_Activity_. If a line includes "conf", copy it out of the entries.

_Data extracts_.
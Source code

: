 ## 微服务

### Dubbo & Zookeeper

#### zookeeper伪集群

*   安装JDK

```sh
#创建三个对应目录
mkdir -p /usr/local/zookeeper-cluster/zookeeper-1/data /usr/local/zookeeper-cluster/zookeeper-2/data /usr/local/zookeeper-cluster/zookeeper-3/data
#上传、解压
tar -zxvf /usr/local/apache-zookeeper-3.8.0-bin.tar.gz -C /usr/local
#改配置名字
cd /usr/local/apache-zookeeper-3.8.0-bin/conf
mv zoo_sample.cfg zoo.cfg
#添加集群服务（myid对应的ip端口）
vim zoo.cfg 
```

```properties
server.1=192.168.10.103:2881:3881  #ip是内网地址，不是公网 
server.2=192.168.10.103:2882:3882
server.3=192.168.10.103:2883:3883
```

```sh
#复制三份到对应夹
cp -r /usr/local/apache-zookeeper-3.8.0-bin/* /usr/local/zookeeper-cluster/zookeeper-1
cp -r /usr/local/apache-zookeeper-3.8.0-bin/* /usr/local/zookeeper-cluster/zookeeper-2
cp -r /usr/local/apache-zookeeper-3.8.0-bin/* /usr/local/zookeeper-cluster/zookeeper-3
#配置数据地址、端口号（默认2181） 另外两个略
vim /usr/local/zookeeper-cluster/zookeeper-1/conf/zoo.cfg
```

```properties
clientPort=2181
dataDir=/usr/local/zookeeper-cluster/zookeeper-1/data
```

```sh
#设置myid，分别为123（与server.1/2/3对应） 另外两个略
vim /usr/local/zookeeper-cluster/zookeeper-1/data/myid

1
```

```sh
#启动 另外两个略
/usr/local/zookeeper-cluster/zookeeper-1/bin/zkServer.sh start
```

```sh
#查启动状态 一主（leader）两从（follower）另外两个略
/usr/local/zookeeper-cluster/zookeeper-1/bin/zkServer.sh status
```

_Response_.
cd /usr/local/apache-zookeeper-3.8.0-bin/conf
vim /usr/local/zookeeper-cluster/zookeeper-1/conf/zoo.cfg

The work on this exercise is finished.